Re: Confusion about Age: accuracy vs. safety

Roy and I were having a debate about the proper specification
of the Age header, about 6 weeks ago.  I dropped the ball on
this for various reasons, but Larry Masinter has asked us to
settle this issue.

Roy argues that the current language in section 14.6,
  If a cache receives a value larger than the largest positive integer it
  can represent, or if any of its age calculations overflows, it MUST
  transmit an Age header with a value of 2147483648 (2^31).

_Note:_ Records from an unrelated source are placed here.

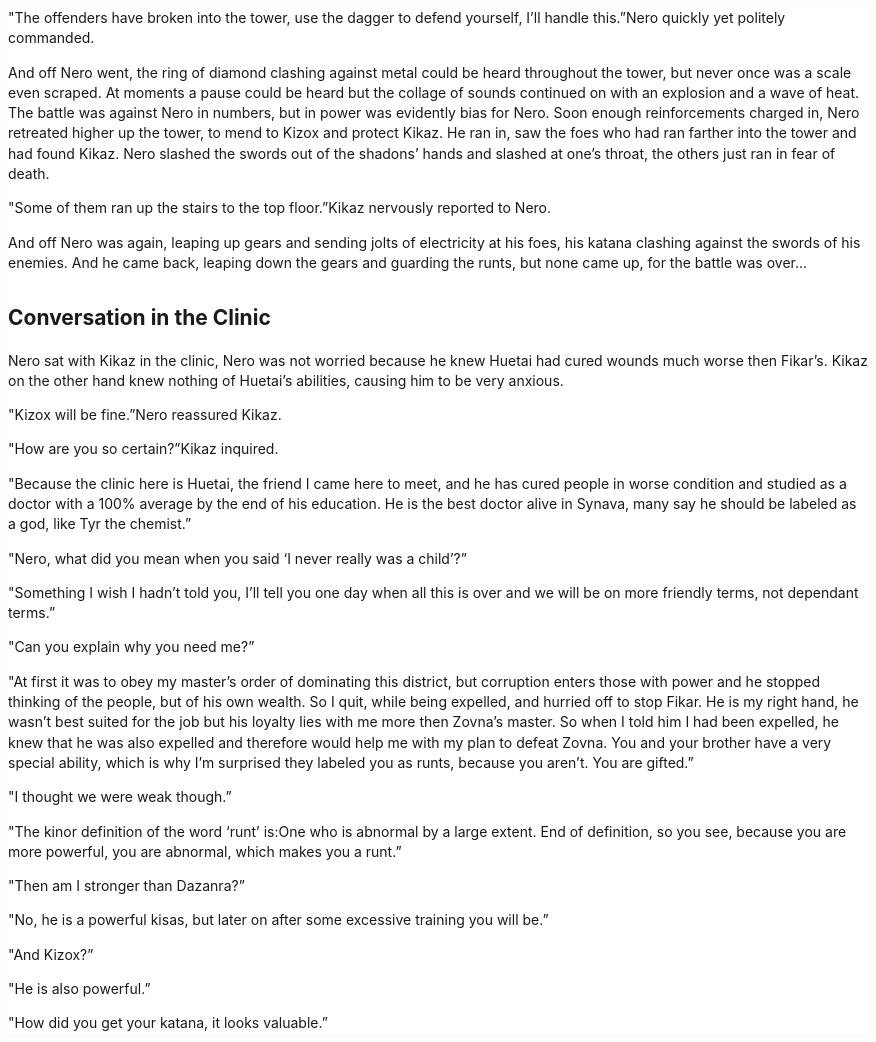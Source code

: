 "The offenders have broken into the tower, use the dagger to defend yourself, I’ll handle this.”Nero quickly yet politely commanded.

And off Nero went, the ring of diamond clashing against metal could be heard throughout the tower, but never once was a scale even scraped. At moments a pause could be heard but the collage of sounds continued on with an explosion and a wave of heat. The battle was against Nero in numbers, but in power was evidently bias for Nero. Soon enough reinforcements charged in, Nero retreated higher up the tower, to mend to Kizox and protect Kikaz. He ran in, saw the foes who had ran farther into the tower and had found Kikaz. Nero slashed the swords out of the shadons’ hands and slashed at one’s throat, the others just ran in fear of death.

"Some of them ran up the stairs to the top floor.”Kikaz nervously reported to Nero.

And off Nero was again, leaping up gears and sending jolts of electricity at his foes, his katana clashing against the swords of his enemies. And he came back, leaping down the gears and guarding the runts, but none came up, for the battle was over...
## Conversation in the Clinic
Nero sat with Kikaz in the clinic, Nero was not worried because he knew Huetai had cured wounds much worse then Fikar’s. Kikaz on the other hand knew nothing of Huetai’s abilities, causing him to be very anxious.

"Kizox will be fine.”Nero reassured Kikaz.

"How are you so certain?”Kikaz inquired.

"Because the clinic here is Huetai, the friend I came here to meet, and he has cured people in worse condition and studied as a doctor with a 100% average by the end of his education. He is the best doctor alive in Synava, many say he should be labeled as a god, like Tyr the chemist.”

"Nero, what did you mean when you said ‘I never really was a child’?”

"Something I wish I hadn’t told you, I’ll tell you one day when all this is over and we will be on more friendly terms, not dependant terms.”

"Can you explain why you need me?”

"At first it was to obey my master’s order of dominating this district, but corruption enters those with power and he stopped thinking of the people, but of his own wealth. So I quit, while being expelled, and hurried off to stop Fikar. He is my right hand, he wasn’t best suited for the job but his loyalty lies with me more then Zovna’s master. So when I told him I had been expelled, he knew that he was also expelled and therefore would help me with my plan to defeat Zovna. You and your brother have a very special ability, which is why I’m surprised they labeled you as runts, because you aren’t. You are gifted.”

"I thought we were weak though.”

"The kinor definition of the word ‘runt’ is:One who is abnormal by a large extent. End of definition, so you see, because you are more powerful, you are abnormal, which makes you a runt.”

"Then am I stronger than Dazanra?”

"No, he is a powerful kisas, but later on after some excessive training you will be.”

"And Kizox?”

"He is also powerful.”

"How did you get your katana, it looks valuable.”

HTTP/1.1
  caches MUST send an Age header in every response. [...]

should be changed so that the last sentence there says:
  [An] HTTP/1.1
  [cache] MUST send an Age header field in any response obtained from
  its own cache.

He argues that this is simply removing an ambiguity, because we
can't possibly mean that a cache must include the Age header when
it is simply passing along a response that it has just received
from an inbound server, because that would lead to an overestimation
of the Age value:

    What you are saying is that every step along the way should add the amount
    of time it took to satisfy the request EVEN IF THE REQUEST CAME DIRECTLY
    FROM THE ORIGIN.  That means that if the request passes through three
    caches (A, B, C) with each segment taking (a, b, c, d) amount of time to
    satisfy the request
    
	 UA  ------->  A  ------->  B  --------->  C  ------->  OS
		a           b              c             d
    
    then the Age will be calculated as follows:
    
	 At  C:  age=d
	     B:  age=d+(c+d)
	     A:  age=d+(c+d)+(b+c+d)
	    UA:  age=d+(c+d)+(b+c+d)+(a+b+c+d)
    
    when we all know that the REAL age at UA must be less than (a+b+c+d).
    Note that (a+b+c+d) will always be added by UA.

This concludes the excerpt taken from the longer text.